A prominent ice-free feature in the Brown Hills, rising to 1,490 m and projecting southward into Darwin Glacier just east of Touchdown Glacier.
The descriptive name was given by the Darwin Glacier Party of the CTAE (1956-58).

===Mount Rich===

An isolated peak in the Brown Hills, 5 mi northwest of Diamond Hill.
Named by the VUWAE (1962-63) for Charles C. Rich, USARP geologist who served as deputy leader and geologist of the expedition.

===Erewhon Basin===

.
An extensive ice-free area forming a basin in the Brown Hills separating the snouts of the Foggydog and Bartrum Glaciers from the northern edge of the Darwin Glacier.
Explored by the VUWAE, 1962-63, and named from Samuel Butler's novel Erewhon.

===Goorkha Craters===

.
A line of snow-free coastal hills 5 mi long, standing 2 mi east of Cooper Nunatak between Carlyon and Darwin Glaciers.
Discovered and named by the BrNAE (1901-04).

===Blank Peaks===

.
A cluster of ice-free peaks occupying the isolated ridge between Bartrum and Foggydog Glaciers in the Brown Hills.
Mapped by the VUWAE (1960-61) and named for H. Richard Blank, geologist with the expedition. Not: Blank Peninsula.

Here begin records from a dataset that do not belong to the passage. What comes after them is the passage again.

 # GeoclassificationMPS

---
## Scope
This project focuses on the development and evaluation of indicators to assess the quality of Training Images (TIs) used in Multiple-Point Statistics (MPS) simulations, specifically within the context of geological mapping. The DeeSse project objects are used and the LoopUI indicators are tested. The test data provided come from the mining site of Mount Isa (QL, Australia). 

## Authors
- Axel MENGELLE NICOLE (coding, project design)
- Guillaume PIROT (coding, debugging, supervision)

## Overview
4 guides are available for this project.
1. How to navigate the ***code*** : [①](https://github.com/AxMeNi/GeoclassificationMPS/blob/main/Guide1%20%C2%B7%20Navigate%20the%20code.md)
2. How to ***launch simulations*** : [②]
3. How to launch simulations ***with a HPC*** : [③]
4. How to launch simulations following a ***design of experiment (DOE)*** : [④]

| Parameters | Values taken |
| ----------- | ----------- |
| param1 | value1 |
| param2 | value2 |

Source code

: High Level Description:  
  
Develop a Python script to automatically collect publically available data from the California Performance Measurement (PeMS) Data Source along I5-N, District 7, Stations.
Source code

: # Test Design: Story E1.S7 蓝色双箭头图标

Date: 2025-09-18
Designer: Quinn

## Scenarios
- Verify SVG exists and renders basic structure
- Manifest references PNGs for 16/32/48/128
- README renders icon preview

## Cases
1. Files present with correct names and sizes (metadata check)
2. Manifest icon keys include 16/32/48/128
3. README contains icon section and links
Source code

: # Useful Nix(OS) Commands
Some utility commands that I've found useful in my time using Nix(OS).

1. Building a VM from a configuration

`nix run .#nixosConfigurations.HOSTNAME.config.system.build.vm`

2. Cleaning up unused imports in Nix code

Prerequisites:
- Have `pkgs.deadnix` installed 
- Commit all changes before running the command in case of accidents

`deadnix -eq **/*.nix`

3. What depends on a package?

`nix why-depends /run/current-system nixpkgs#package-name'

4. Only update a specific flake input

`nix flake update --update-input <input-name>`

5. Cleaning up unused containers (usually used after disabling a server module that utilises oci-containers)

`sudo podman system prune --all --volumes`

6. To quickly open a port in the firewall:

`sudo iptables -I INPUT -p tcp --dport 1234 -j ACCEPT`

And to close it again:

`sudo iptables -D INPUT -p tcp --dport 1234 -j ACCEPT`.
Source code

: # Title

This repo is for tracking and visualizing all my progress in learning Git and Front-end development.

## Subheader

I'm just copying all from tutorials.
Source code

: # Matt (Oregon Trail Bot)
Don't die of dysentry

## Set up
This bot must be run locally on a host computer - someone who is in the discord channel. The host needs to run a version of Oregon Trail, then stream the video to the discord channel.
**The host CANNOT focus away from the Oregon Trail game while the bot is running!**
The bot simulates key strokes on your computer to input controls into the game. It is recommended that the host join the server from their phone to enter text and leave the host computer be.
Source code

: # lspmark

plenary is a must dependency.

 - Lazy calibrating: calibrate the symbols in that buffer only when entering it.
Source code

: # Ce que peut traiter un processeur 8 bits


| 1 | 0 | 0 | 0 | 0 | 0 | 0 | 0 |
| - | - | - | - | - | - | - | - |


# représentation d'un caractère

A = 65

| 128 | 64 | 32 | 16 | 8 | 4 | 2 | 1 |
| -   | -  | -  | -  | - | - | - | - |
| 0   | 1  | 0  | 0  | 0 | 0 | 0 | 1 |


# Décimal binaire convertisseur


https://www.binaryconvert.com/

===Bowling Green Plateau===

.
A small but prominent ice-covered plateau at the north side of the Brown Hills in the Cook Mountains. Named by the VUWAE (1962-63).
Prof. Charles C. Rich, geologist and deputy leader of the VUWAE, was affiliated with Bowling Green State University, Ohio.

===Bowling Green Col===

.
An ice-filled east–west col between Reeves Plateau and Bowling Green Plateau in the Cook Mountains.
It was named by the Advisory Committee on Antarctic Names in association with Bowling Green Plateau.

===Gatson Ridge===

.
A jagged ridge, 3 nmi long with an elevation of 1158m. It runs east from the southern part of Bowling Green Plateau in the Brown Hills of the Cook Mountains. It was named by the Advisory Committee on Antarctic Names after Karl W. Gatson of the United States Geological Survey (USGS), a topographic engineer on the joint 1975–76 USGS – British Antarctic Survey project to establish control points for Landsat mosaics of Palmer Land, and to establish geodetically tied independent survey nets in the Ellsworth Mountains and Antarctic Peninsula into a worldwide reference system using Doppler satellite control.

===Wright Hill===

.
A large flat-topped hill at the east side of Bowling Green Plateau in the Cook Mountains.
Mapped by the Darwin Glacier Party of the CTAE (1956-58).
Named after D. Wright, a member of the CTAE who accompanied Sir Edmund Hillary to the South Pole.